Exactly the lines below from the one with "size if the system along the $z$-axis.\\ \par" up to and including the one with "dimensions:particle-shape-factor-x = float" make up the answer, with nothing else added.

[EXTRACTED RECORDS]

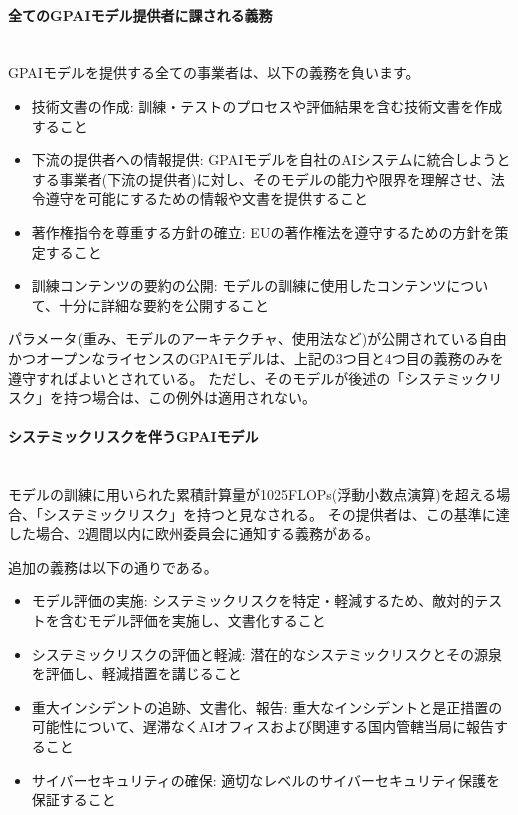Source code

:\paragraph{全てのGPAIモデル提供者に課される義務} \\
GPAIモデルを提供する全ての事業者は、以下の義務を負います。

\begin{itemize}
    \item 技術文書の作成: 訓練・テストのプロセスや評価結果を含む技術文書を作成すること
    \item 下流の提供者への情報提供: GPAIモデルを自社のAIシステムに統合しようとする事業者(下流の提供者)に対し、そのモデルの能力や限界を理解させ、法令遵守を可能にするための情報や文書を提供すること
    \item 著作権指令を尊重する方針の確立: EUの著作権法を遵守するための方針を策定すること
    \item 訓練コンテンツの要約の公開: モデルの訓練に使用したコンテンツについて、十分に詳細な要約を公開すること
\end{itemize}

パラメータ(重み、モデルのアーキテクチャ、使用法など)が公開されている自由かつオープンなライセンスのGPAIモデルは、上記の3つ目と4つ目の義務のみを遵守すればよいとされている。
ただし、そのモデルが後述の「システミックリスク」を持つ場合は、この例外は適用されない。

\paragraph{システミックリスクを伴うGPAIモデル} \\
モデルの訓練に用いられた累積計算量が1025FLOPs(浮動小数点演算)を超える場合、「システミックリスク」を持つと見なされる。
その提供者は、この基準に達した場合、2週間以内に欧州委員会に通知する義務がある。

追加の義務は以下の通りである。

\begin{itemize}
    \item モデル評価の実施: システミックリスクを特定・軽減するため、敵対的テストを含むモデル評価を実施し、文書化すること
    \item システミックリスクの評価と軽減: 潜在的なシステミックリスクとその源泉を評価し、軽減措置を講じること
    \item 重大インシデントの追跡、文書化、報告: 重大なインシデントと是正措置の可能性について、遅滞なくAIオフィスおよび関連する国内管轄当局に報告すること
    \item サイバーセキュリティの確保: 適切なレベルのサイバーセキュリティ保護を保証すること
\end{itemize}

[/EXTRACTED RECORDS]
[EXTRACTED RECORDS]

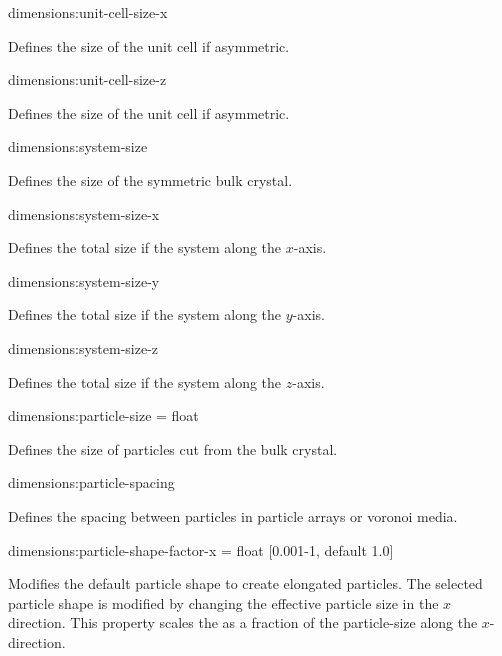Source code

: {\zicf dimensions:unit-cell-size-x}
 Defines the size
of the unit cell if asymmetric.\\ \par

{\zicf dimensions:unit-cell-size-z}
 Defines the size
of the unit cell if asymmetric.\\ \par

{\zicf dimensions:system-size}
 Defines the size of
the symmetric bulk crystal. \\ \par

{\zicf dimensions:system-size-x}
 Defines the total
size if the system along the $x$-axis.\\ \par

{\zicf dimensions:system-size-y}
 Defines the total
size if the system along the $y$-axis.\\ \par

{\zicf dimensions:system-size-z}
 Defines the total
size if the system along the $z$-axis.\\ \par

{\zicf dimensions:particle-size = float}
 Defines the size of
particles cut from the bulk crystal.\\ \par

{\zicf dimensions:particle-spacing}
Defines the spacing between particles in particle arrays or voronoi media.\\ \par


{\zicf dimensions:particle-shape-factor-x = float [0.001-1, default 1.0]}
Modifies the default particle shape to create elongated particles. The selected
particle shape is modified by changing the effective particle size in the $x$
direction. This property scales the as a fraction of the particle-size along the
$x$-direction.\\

[/EXTRACTED RECORDS]

- RESULT FOR THIS EXERCISE
size if the system along the $z$-axis.\\ \par

{\zicf dimensions:particle-size = float}
 Defines the size of
particles cut from the bulk crystal.\\ \par

{\zicf dimensions:particle-spacing}
Defines the spacing between particles in particle arrays or voronoi media.\\ \par


{\zicf dimensions:particle-shape-factor-x = float [0.001-1, default 1.0]}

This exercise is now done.